[imagesource: Getty Images]
In 1982, Michael Fagan, wearing only a sweatshirt and jeans, shimmied up a Buckingham Palace drainpipe and onto a flat roof that was only a few feet away from the palace’s main building.
He then climbed through an unlocked window and into the palace’s historic halls, undetected by cameras or security, slipped by staff going about their daily business, and into Queen Elizabeth II’s chambers.
The two actually came face to face, with Fagan saying he had intended to slash his wrists in front of her with a shard of an ashtray that he’d smashed in the palace, but changed his mind.
In the end, the Queen beat a hasty retreat and no harm was done.
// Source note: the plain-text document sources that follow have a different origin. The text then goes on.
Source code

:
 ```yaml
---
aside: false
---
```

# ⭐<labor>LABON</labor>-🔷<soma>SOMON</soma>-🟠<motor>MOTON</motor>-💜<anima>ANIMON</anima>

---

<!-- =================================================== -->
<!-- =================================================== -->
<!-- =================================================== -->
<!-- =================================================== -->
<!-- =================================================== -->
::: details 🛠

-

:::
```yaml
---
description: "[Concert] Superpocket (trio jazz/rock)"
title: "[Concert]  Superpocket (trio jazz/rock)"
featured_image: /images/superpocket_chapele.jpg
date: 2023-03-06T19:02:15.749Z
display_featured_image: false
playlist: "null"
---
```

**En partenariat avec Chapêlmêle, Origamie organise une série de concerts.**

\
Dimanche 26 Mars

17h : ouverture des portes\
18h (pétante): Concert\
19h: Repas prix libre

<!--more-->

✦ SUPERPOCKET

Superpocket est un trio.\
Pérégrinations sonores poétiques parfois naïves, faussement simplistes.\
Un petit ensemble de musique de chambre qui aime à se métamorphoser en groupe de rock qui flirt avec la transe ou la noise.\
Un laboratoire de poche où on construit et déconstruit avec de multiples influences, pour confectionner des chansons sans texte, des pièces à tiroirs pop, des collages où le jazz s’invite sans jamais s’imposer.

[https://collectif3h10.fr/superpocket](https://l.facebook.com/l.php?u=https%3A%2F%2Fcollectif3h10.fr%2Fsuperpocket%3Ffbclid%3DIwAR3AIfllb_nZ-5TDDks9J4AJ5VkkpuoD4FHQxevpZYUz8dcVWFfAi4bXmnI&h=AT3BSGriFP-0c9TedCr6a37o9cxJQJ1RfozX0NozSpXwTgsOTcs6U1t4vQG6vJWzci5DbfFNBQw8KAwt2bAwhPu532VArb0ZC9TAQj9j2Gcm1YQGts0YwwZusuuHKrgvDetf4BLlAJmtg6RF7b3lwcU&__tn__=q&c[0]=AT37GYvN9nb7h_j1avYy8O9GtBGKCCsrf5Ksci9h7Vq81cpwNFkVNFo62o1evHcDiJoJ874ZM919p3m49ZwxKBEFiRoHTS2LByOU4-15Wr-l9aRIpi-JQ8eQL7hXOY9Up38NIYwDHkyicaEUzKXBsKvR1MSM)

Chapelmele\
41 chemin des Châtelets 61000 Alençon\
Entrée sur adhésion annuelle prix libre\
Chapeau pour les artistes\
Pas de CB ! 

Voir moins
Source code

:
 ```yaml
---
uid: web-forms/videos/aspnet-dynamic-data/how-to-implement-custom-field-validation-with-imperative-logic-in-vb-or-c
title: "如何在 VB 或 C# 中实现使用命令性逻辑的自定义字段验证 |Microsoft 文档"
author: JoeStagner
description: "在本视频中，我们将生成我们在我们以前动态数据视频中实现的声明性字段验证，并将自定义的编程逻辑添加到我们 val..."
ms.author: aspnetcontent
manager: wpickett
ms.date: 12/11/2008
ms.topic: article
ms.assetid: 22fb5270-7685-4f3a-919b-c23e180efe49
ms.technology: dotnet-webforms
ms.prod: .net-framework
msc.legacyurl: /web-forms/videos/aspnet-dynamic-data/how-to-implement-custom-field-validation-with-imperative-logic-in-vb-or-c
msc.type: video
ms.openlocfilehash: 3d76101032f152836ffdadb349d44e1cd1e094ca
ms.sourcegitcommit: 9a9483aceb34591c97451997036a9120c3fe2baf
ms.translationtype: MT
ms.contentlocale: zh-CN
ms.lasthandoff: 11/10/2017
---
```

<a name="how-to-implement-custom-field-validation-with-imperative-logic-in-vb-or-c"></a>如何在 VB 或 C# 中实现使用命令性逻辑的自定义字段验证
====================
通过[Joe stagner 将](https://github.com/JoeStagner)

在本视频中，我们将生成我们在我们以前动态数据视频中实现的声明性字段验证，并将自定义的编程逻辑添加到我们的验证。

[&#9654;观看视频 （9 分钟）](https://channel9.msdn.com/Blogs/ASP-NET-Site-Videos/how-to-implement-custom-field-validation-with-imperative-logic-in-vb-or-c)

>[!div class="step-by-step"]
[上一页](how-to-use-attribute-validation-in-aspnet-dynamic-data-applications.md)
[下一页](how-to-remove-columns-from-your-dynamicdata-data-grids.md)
Had Jaswant Singh Chail managed to find his way to the royal last Christmas Day at Windsor Castle, it could have been a very different story.
The Telegraph reports that Singh, wielding a crossbow, approached a police officer and announced he was there “to kill the Queen”:
[He] is charged with intending to injure or alarm the Queen under the little-used Treason Act after he was arrested on Christmas Day last year.
The 20-year-old, from Southampton, is the first person in more than 40 years to be charged with offences under the 1842 legislation.
He is also charged with making threats to kill and possessing an offensive weapon in a public place, namely a crossbow.
Singh appeared in court yesterday and Kathryn Selby, acting for the prosecution, outlined how he was first spotted shortly after 8AM on the castle’s grounds.
Wearing a mask and a hood and carrying a crossbow which had been loaded with a bolt and had the safety catch off, he allegedly made his intentions clear to the first police officer he encountered.
It’s also alleged that he filmed a video bragging about his plans to “assassinate” the Queen shortly before entering the castle grounds.
According to The New York Post he was wearing a mask and holding a crossbow at the time:
“This is revenge for those who died in the 1919 massacre,” Chail said, referring to an incident when British troops shot dead nearly 400 Sikhs in their holy city of Amritsar in northwestern India.
“It is also revenge for those who have been killed, humiliated and discriminated on because of their race,” he said in the video.
A search of Singh’s house revealed a gas mask and rope, the court was told.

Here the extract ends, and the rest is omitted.